Top of Supplied data

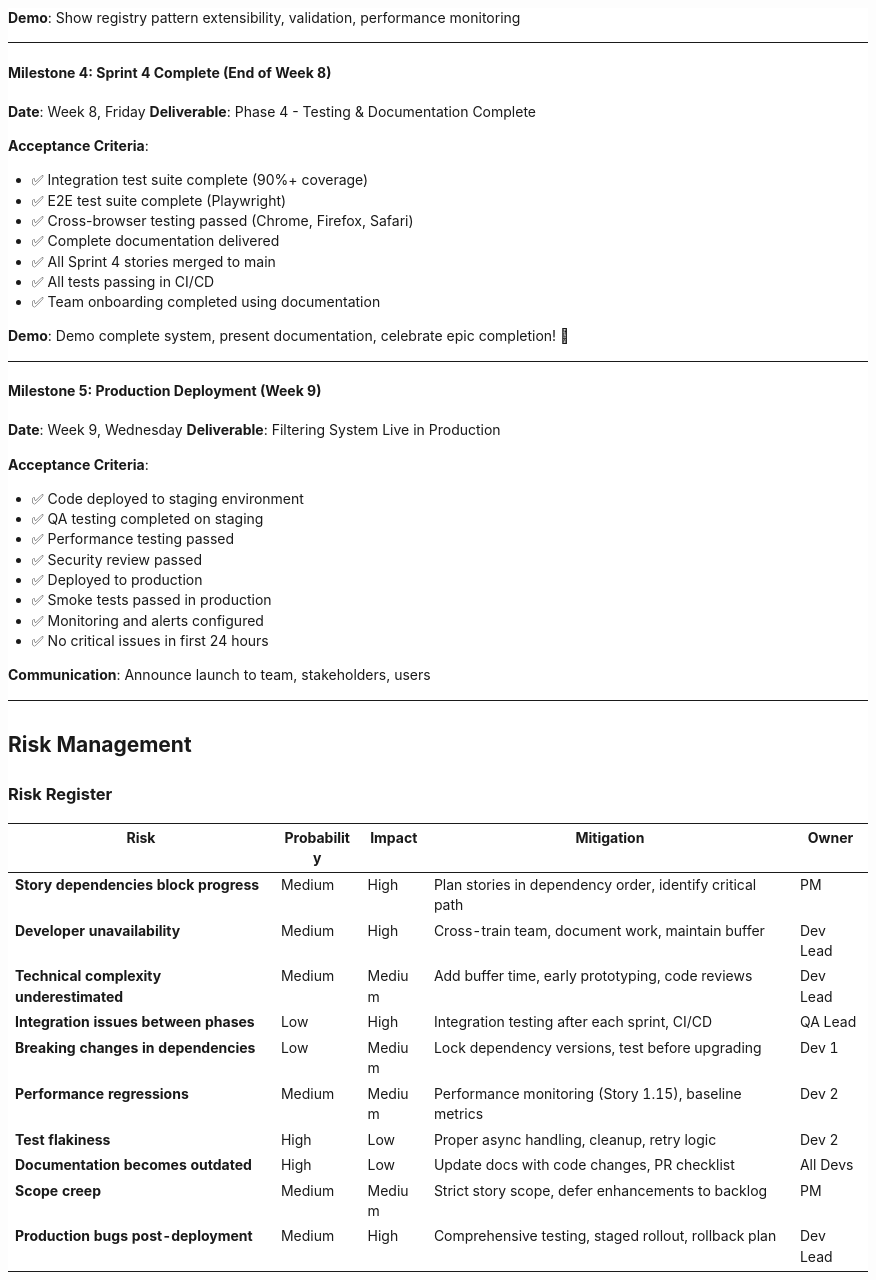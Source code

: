 **Demo**: Show registry pattern extensibility, validation, performance monitoring

---

#### Milestone 4: Sprint 4 Complete (End of Week 8)
**Date**: Week 8, Friday
**Deliverable**: Phase 4 - Testing & Documentation Complete

**Acceptance Criteria**:
- ✅ Integration test suite complete (90%+ coverage)
- ✅ E2E test suite complete (Playwright)
- ✅ Cross-browser testing passed (Chrome, Firefox, Safari)
- ✅ Complete documentation delivered
- ✅ All Sprint 4 stories merged to main
- ✅ All tests passing in CI/CD
- ✅ Team onboarding completed using documentation

**Demo**: Demo complete system, present documentation, celebrate epic completion! 🎉

---

#### Milestone 5: Production Deployment (Week 9)
**Date**: Week 9, Wednesday
**Deliverable**: Filtering System Live in Production

**Acceptance Criteria**:
- ✅ Code deployed to staging environment
- ✅ QA testing completed on staging
- ✅ Performance testing passed
- ✅ Security review passed
- ✅ Deployed to production
- ✅ Smoke tests passed in production
- ✅ Monitoring and alerts configured
- ✅ No critical issues in first 24 hours

**Communication**: Announce launch to team, stakeholders, users

---

## Risk Management

### Risk Register

| Risk | Probability | Impact | Mitigation | Owner |
|------|-------------|--------|------------|-------|
| **Story dependencies block progress** | Medium | High | Plan stories in dependency order, identify critical path | PM |
| **Developer unavailability** | Medium | High | Cross-train team, document work, maintain buffer | Dev Lead |
| **Technical complexity underestimated** | Medium | Medium | Add buffer time, early prototyping, code reviews | Dev Lead |
| **Integration issues between phases** | Low | High | Integration testing after each sprint, CI/CD | QA Lead |
| **Breaking changes in dependencies** | Low | Medium | Lock dependency versions, test before upgrading | Dev 1 |
| **Performance regressions** | Medium | Medium | Performance monitoring (Story 1.15), baseline metrics | Dev 2 |
| **Test flakiness** | High | Low | Proper async handling, cleanup, retry logic | Dev 2 |
| **Documentation becomes outdated** | High | Low | Update docs with code changes, PR checklist | All Devs |
| **Scope creep** | Medium | Medium | Strict story scope, defer enhancements to backlog | PM |
| **Production bugs post-deployment** | Medium | High | Comprehensive testing, staged rollout, rollback plan | Dev Lead |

Bottom of Supplied data

_What you have to do_: Take every entry above and transcribe it exactly, with no pictures in the copy.

_Output for this exercise_:
Source code

: **Demo**: Show registry pattern extensibility, validation, performance monitoring

---

#### Milestone 4: Sprint 4 Complete (End of Week 8)
**Date**: Week 8, Friday
**Deliverable**: Phase 4 - Testing & Documentation Complete

**Acceptance Criteria**:
- ✅ Integration test suite complete (90%+ coverage)
- ✅ E2E test suite complete (Playwright)
- ✅ Cross-browser testing passed (Chrome, Firefox, Safari)
- ✅ Complete documentation delivered
- ✅ All Sprint 4 stories merged to main
- ✅ All tests passing in CI/CD
- ✅ Team onboarding completed using documentation

**Demo**: Demo complete system, present documentation, celebrate epic completion! 🎉

---

#### Milestone 5: Production Deployment (Week 9)
**Date**: Week 9, Wednesday
**Deliverable**: Filtering System Live in Production

**Acceptance Criteria**:
- ✅ Code deployed to staging environment
- ✅ QA testing completed on staging
- ✅ Performance testing passed
- ✅ Security review passed
- ✅ Deployed to production
- ✅ Smoke tests passed in production
- ✅ Monitoring and alerts configured
- ✅ No critical issues in first 24 hours

**Communication**: Announce launch to team, stakeholders, users

---

## Risk Management

### Risk Register

| Risk | Probability | Impact | Mitigation | Owner |
|------|-------------|--------|------------|-------|
| **Story dependencies block progress** | Medium | High | Plan stories in dependency order, identify critical path | PM |
| **Developer unavailability** | Medium | High | Cross-train team, document work, maintain buffer | Dev Lead |
| **Technical complexity underestimated** | Medium | Medium | Add buffer time, early prototyping, code reviews | Dev Lead |
| **Integration issues between phases** | Low | High | Integration testing after each sprint, CI/CD | QA Lead |
| **Breaking changes in dependencies** | Low | Medium | Lock dependency versions, test before upgrading | Dev 1 |
| **Performance regressions** | Medium | Medium | Performance monitoring (Story 1.15), baseline metrics | Dev 2 |
| **Test flakiness** | High | Low | Proper async handling, cleanup, retry logic | Dev 2 |
| **Documentation becomes outdated** | High | Low | Update docs with code changes, PR checklist | All Devs |
| **Scope creep** | Medium | Medium | Strict story scope, defer enhancements to backlog | PM |
| **Production bugs post-deployment** | Medium | High | Comprehensive testing, staged rollout, rollback plan | Dev Lead |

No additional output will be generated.